現場セミナー 史跡田屋城跡の森林整備(4回目)

現場セミナー史跡田屋城跡の森林整備(4回目)
10/22 安芸高田市八千代町土師


史跡田屋城跡の森林整備(4回目)の参加者は36名(当会8名、守る会12名、広島工業大学生10名見学者6名(うち栃木県から2名))。

この事業は「さとやま土師田屋城址を守る会(会長吉岡孝行)」から協力要請を受け、5月から行い始めてから4回目。

当会の活動は、これまでと同じ広葉樹の間伐と枝払いを受け持つ、守る会は環境整備、広島工業大学生はベンチづくりの材の運び出しを行った。

開催式典は会場にしていたメタセコイヤの木にキイロスズメバチの巣を発見、危険なため場所を移動して始めた。最初に大徳さんのあいさつ、大型バスで広工大生がこちらに向かっていることが報告された。続いて、作業場所や手順の説明、注意事項を行い、作業に取り掛かった。

安全の一歩は服装から、伐採班はいつもの体を守る保護具に身を包み、これまでと同じ伐り方でチエンソーや手ノコで根元から1mから1.5mの高さで伐った。(萌芽力で山を保全)

これまで手が入っていない山城跡の北側を主に整備していった。

昼食は、恒例の「大徳特性焼きそば」に加えて、「マツタケ飯」、「栗めし」、「焼肉(シカ肉)」、「柿」など秋の味覚をたっぷりといただく。特に料理長の大徳さんに聞こえるよう「おいしいです」を連発、舌つづみで交流、楽しい時間を過ごした。毎回、大徳さんのご好意に感謝、感謝。

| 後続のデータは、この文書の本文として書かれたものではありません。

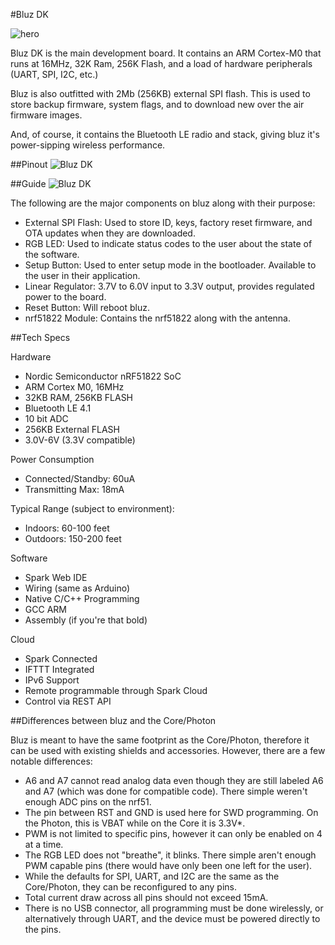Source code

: #Bluz DK

![hero](/img/bluz.jpg)

Bluz DK is the main development board. It contains an ARM Cortex-M0 that runs at 16MHz, 32K Ram, 256K Flash, and a load of hardware peripherals (UART, SPI, I2C, etc.)

Bluz is also outfitted with 2Mb (256KB) external SPI flash. This is used to store backup firmware, system flags, and to download new over the air firmware images.

And, of course, it contains the Bluetooth LE radio and stack, giving bluz it's power-sipping wireless performance.

##Pinout
![Bluz DK](/img/bluz_pinout.png)

##Guide
![Bluz DK](/img/bluz_DK_guide.png)

The following are the major components on bluz along with their purpose:

- External SPI Flash: Used to store ID, keys, factory reset firmware, and OTA updates when they are downloaded.
- RGB LED: Used to indicate status codes to the user about the state of the software.
- Setup Button: Used to enter setup mode in the bootloader. Available to the user in their application.
- Linear Regulator: 3.7V to 6.0V input to 3.3V output, provides regulated power to the board.
- Reset Button: Will reboot bluz.
- nrf51822 Module: Contains the nrf51822 along with the antenna.

##Tech Specs
<p>Hardware</p>
<ul>
    <li>Nordic Semiconductor nRF51822 SoC</li>
    <li>ARM Cortex M0, 16MHz</li>
    <li>32KB RAM, 256KB FLASH</li>
    <li>Bluetooth LE 4.1</li>
    <li>10 bit ADC</li>
    <li>256KB External FLASH</li>
    <li>3.0V-6V (3.3V compatible)</li>
</ul>
<p>Power Consumption</p>
<ul>
    <li>Connected/Standby: 60uA</li>
    <li>Transmitting Max: 18mA</li>
</ul>
<p>Typical Range (subject to environment):</p>
<ul>
    <li>Indoors: 60-100 feet</li>
    <li>Outdoors: 150-200 feet</li>
</ul>
<p>Software</p>
<ul>
    <li>Spark Web IDE</li>
    <li>Wiring (same as Arduino)</li>
    <li>Native C/C++ Programming</li>
    <li>GCC ARM</li>
    <li>Assembly (if you're that bold)</li>
</ul>
<p>Cloud</p>
<ul>
    <li>Spark Connected</li>
    <li>IFTTT Integrated</li>
    <li>IPv6 Support</li>
    <li>Remote programmable through Spark Cloud</li>
    <li>Control via REST API</li>
</ul>

##Differences between bluz and the Core/Photon

Bluz is meant to have the same footprint as the Core/Photon, therefore it can be used with existing shields and accessories.
However, there are a few notable differences:

* A6 and A7 cannot read analog data even though they are still labeled A6 and A7 (which was done for compatible code). There simple weren't enough ADC pins on the nrf51.
* The pin between RST and GND is used here for SWD programming. On the Photon, this is VBAT while on the Core it is 3.3V*.
* PWM is not limited to specific pins, however it can only be enabled on 4 at a time.
* The RGB LED does not "breathe", it blinks. There simple aren't enough PWM capable pins (there would have only been one left for the user).
* While the defaults for SPI, UART, and I2C are the same as the Core/Photon, they can be reconfigured to any pins.
* Total current draw across all pins should not exceed 15mA.
* There is no USB connector, all programming must be done wirelessly, or alternatively through UART, and the device must be powered directly to the pins.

午後からは、県道沿いに垂れ下がっている山桜の枝切、井本さんが樹上作業(ツリーワーク)で切り落とす。この方法は、木に登り樹上で伐る特殊技術、技量と経験に頼らざるを得ない作業、ロープを使いスルスルとバランス良く登られる井本さん。また、樹の上での安定姿勢の保持と巧みなチェーンソーワークでの作業に見守る学生さんは驚きの連続。見事に枝を伐り落された瞬間には、盛大な拍手、拍手であった。

今回で田屋城跡の森林整備はあらかた完了。本丸や郭から南側を見渡すとダム湖畔や桜並木が手に取るように望める環境になった。来春の桜の花見が待ち遠しい。

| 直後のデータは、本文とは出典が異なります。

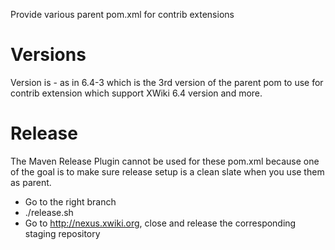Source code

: Provide various parent pom.xml for contrib extensions

# Versions

Version is <branch>-<buildnumber> as in 6.4-3 which is the 3rd version of the parent pom to use for contrib extension which support XWiki 6.4 version and more.

# Release

The Maven Release Plugin cannot be used for these pom.xml because one of the goal is to make sure release setup is a clean slate when you use them as parent.

* Go to the right branch
* ./release.sh
* Go to http://nexus.xwiki.org, close and release the corresponding staging repository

広島工業大学(建築科)の学生は、約2mに皮を剥いだスギ丸太20本をバスで持ち帰り、本丸正面にふさわしい椅子を設計し製作してくれます。楽しみである。

大徳さんの竹馬の友(青木さん)が栃木県から夫婦で見学された。田屋城跡で遊んだこと横堀の存在や森の木で「束木(たばぎ)」を作って小遣いを得たことなど懐かしく話されていた。改めてこの山城が文化遺産で貴重な存在であることを学んだ。

次回は11月26日(土)隣接の「かぶと虫の森」でのチップ化や炭材に利用する丸太の運び出しを予定している。